Eine noch ausgeruhte Redaktion: Shane Anderson, Judith Liere, Kai Krösche, Anna Pataczek, Barbara Behrendt, Alexandra Müller, Elisabeth Hamberger, Kim Keibel (v.l.). Foto: Kim Keibel

Bestimmte Räumlichkeiten verlangen einen bestimmten Verhaltenskodex. Wenn man als Blogredaktion schon im Intendantenzimmer konferiert und wenn dieses Zimmer auch noch eben solches ist, in dem sonst die Theatertreffen-Jury tagt – da passt man sich an. Und überlegt ganz selbstverständlich: Wen hätte man selbst zum Theatertreffen 2010 eingeladen?
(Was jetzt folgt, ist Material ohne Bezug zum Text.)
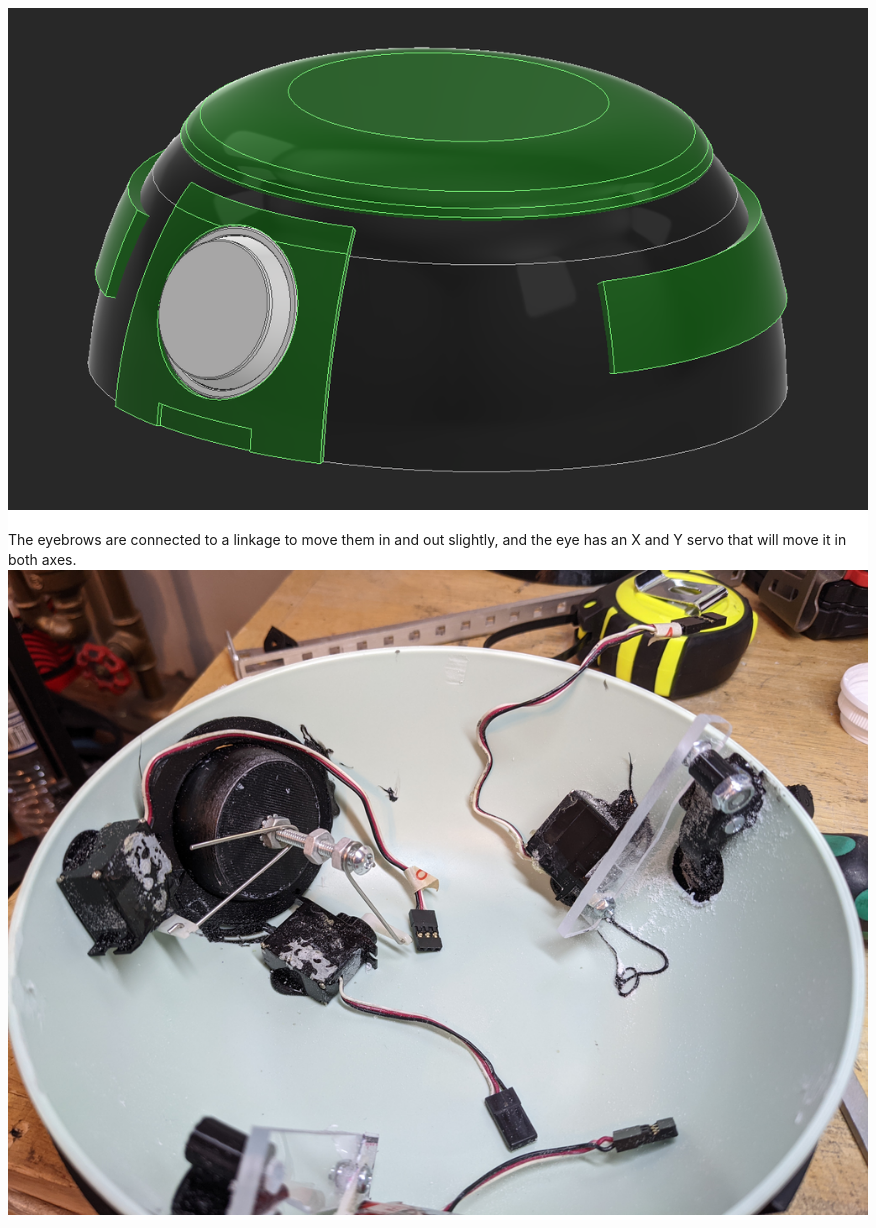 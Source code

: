 ![](lbcomicon2023/receding_hairline.png)

The eyebrows are connected to a linkage to move them in and out slightly, and the eye has an X and Y servo that will move it in both axes.
![](lbcomicon2023/haed_mechanics.jpg) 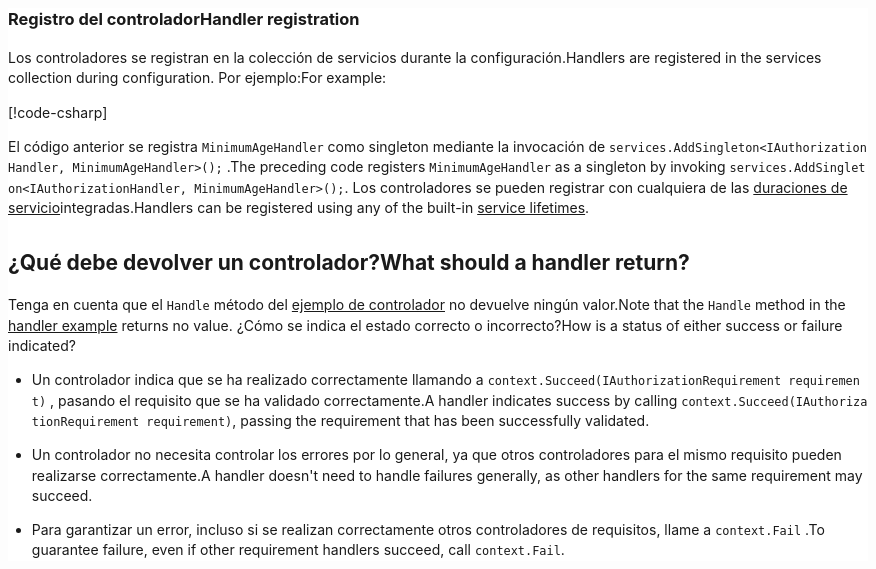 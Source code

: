 <a name="security-authorization-policies-based-handler-registration"></a>

### <a name="handler-registration"></a><span data-ttu-id="e6dea-251">Registro del controlador</span><span class="sxs-lookup"><span data-stu-id="e6dea-251">Handler registration</span></span>

<span data-ttu-id="e6dea-252">Los controladores se registran en la colección de servicios durante la configuración.</span><span class="sxs-lookup"><span data-stu-id="e6dea-252">Handlers are registered in the services collection during configuration.</span></span> <span data-ttu-id="e6dea-253">Por ejemplo:</span><span class="sxs-lookup"><span data-stu-id="e6dea-253">For example:</span></span>

[!code-csharp[](policies/samples/PoliciesAuthApp1/Startup.cs?range=32-33,48-53,61,62-63,66)]

<span data-ttu-id="e6dea-254">El código anterior se registra `MinimumAgeHandler` como singleton mediante la invocación de `services.AddSingleton<IAuthorizationHandler, MinimumAgeHandler>();` .</span><span class="sxs-lookup"><span data-stu-id="e6dea-254">The preceding code registers `MinimumAgeHandler` as a singleton by invoking `services.AddSingleton<IAuthorizationHandler, MinimumAgeHandler>();`.</span></span> <span data-ttu-id="e6dea-255">Los controladores se pueden registrar con cualquiera de las [duraciones de servicio](xref:fundamentals/dependency-injection#service-lifetimes)integradas.</span><span class="sxs-lookup"><span data-stu-id="e6dea-255">Handlers can be registered using any of the built-in [service lifetimes](xref:fundamentals/dependency-injection#service-lifetimes).</span></span>

## <a name="what-should-a-handler-return"></a><span data-ttu-id="e6dea-256">¿Qué debe devolver un controlador?</span><span class="sxs-lookup"><span data-stu-id="e6dea-256">What should a handler return?</span></span>

<span data-ttu-id="e6dea-257">Tenga en cuenta que el `Handle` método del [ejemplo de controlador](#security-authorization-handler-example) no devuelve ningún valor.</span><span class="sxs-lookup"><span data-stu-id="e6dea-257">Note that the `Handle` method in the [handler example](#security-authorization-handler-example) returns no value.</span></span> <span data-ttu-id="e6dea-258">¿Cómo se indica el estado correcto o incorrecto?</span><span class="sxs-lookup"><span data-stu-id="e6dea-258">How is a status of either success or failure indicated?</span></span>

* <span data-ttu-id="e6dea-259">Un controlador indica que se ha realizado correctamente llamando a `context.Succeed(IAuthorizationRequirement requirement)` , pasando el requisito que se ha validado correctamente.</span><span class="sxs-lookup"><span data-stu-id="e6dea-259">A handler indicates success by calling `context.Succeed(IAuthorizationRequirement requirement)`, passing the requirement that has been successfully validated.</span></span>

* <span data-ttu-id="e6dea-260">Un controlador no necesita controlar los errores por lo general, ya que otros controladores para el mismo requisito pueden realizarse correctamente.</span><span class="sxs-lookup"><span data-stu-id="e6dea-260">A handler doesn't need to handle failures generally, as other handlers for the same requirement may succeed.</span></span>

* <span data-ttu-id="e6dea-261">Para garantizar un error, incluso si se realizan correctamente otros controladores de requisitos, llame a `context.Fail` .</span><span class="sxs-lookup"><span data-stu-id="e6dea-261">To guarantee failure, even if other requirement handlers succeed, call `context.Fail`.</span></span>
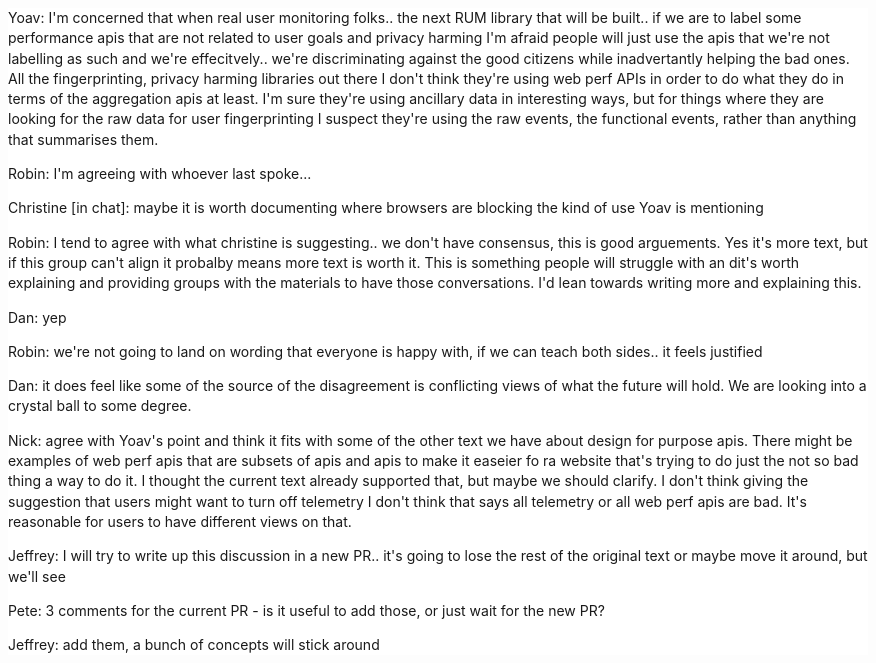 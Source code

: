Yoav: I'm concerned that when real user monitoring folks.. the next RUM library that will be built.. if we are to label some performance apis that are not related to user goals and privacy harming I'm afraid people will just use the apis that we're not labelling as such and we're effecitvely.. we're discriminating against the good citizens while inadvertantly helping the bad ones. All the fingerprinting, privacy harming libraries out there I don't think they're using web perf APIs in order to do what they do in terms of the aggregation apis at least. I'm sure they're using ancillary data in interesting ways, but for things where they are looking for the raw data for user fingerprinting I suspect they're using the raw events, the functional events, rather than anything that summarises them.

Robin: I'm agreeing with whoever last spoke...

Christine [in chat]: maybe it is worth documenting where browsers are blocking the kind of use Yoav is mentioning

Robin: I tend to agree with what christine is suggesting.. we don't have consensus, this is good arguements. Yes it's more text, but if this group can't align it probalby means more text is worth it. This is something people will struggle with an dit's worth explaining and providing groups with the materials to have those conversations. I'd lean towards writing more and explaining this.

Dan: yep

Robin: we're not going to land on wording that everyone is happy with, if we can teach both sides.. it feels justified

Dan: it does feel like some of the source of the disagreement is conflicting views of what the future will hold. We are looking into a crystal ball to some degree.

Nick: agree with Yoav's point and think it fits with some of the other text we have about design for purpose apis. There might be examples of web perf apis that are subsets of apis and apis to make it easeier fo ra website that's trying to do just the not so bad thing a way to do it. I thought the current text already supported that, but maybe we should clarify. I don't think giving the suggestion that users might want to turn off telemetry I don't think that says all telemetry or all web perf apis are bad. It's reasonable for users to have different views on that.

Jeffrey: I will try to write up this discussion in a new PR.. it's going to lose the rest of the original text or maybe move it around, but we'll see

Pete: 3 comments for the current PR - is it useful to add those, or just wait for the new PR?

Jeffrey: add them, a bunch of concepts will stick around









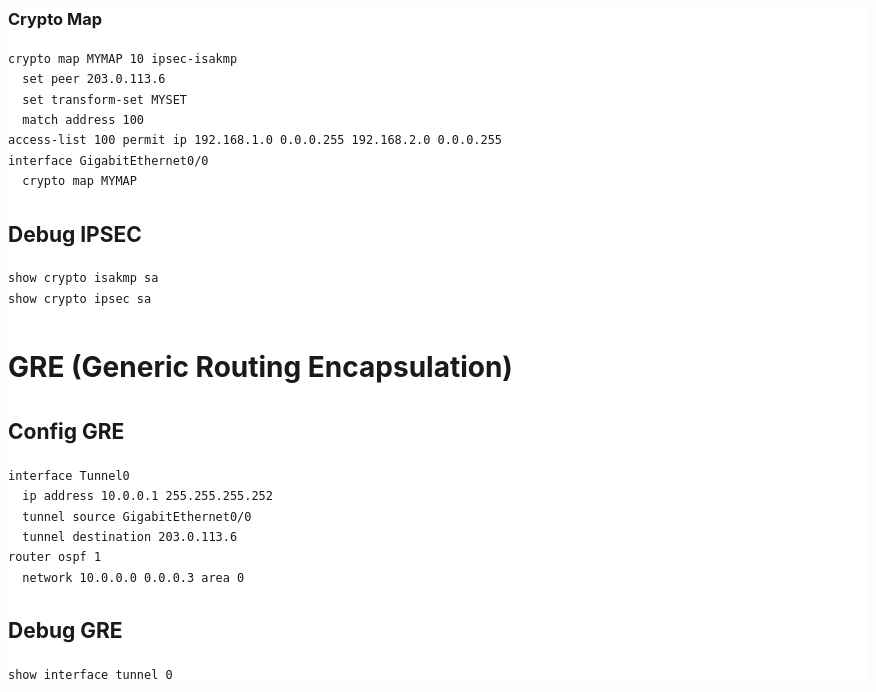 ### Crypto Map

```cisco
crypto map MYMAP 10 ipsec-isakmp 
  set peer 203.0.113.6
  set transform-set MYSET
  match address 100
access-list 100 permit ip 192.168.1.0 0.0.0.255 192.168.2.0 0.0.0.255
interface GigabitEthernet0/0
  crypto map MYMAP
```

## Debug IPSEC

```cisco
show crypto isakmp sa
show crypto ipsec sa
```

# GRE (Generic Routing Encapsulation)

## Config GRE

```cisco
interface Tunnel0
  ip address 10.0.0.1 255.255.255.252
  tunnel source GigabitEthernet0/0
  tunnel destination 203.0.113.6
router ospf 1
  network 10.0.0.0 0.0.0.3 area 0
```

## Debug GRE

```cisco
show interface tunnel 0
```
Welche Produktionen fehlen im Programm? Christoph Schlingensiefs Ready-Made-Oper “Mea Culpa” über die existenziellen Themen Krankheit, Schuld, Leben, Sterben und Tod fand sofort Fürsprecher. Die intelligente, verstörende Auseinandersetzung junger Israelis, Palästinenser und Deutscher mit der Geschichte ihres Landes in Yael Ronens “Dritte Generation” wäre auch bei unserem Wunsch-TT-2010 dabei gewesen. Weitere Stimmen fielen auf das Herbert-Achternbusch-Drama “Susn“, inszeniert von  Thomas Ostermeier und Antú Romero Nunes’ radikale Identitätssuche in “Invasion“. Die ungewöhnliche, englischsprachige Performance “An Anthology of Optimism” von Pieter de Buysser und Jacob Wren wurde ebenfalls vermisst. Von einem “Krisen-Tableau” kann man bei unserer Top-Five-Auswahl nicht gerade sprechen, und wenn, dann nur im Zusammenhang mit einer Anthologie des Optimismus. Aber eine Gemeinsamkeit hat unsere Wunschtüte  doch mit der  Wahl der realen Jury: Fünf sind klar, aber “die fünf, die die zehn dann voll machen, hätten auch andere sein können.” Sagt Jurorin Eva Behrendt. Bei uns finge jetzt das Feilschen an.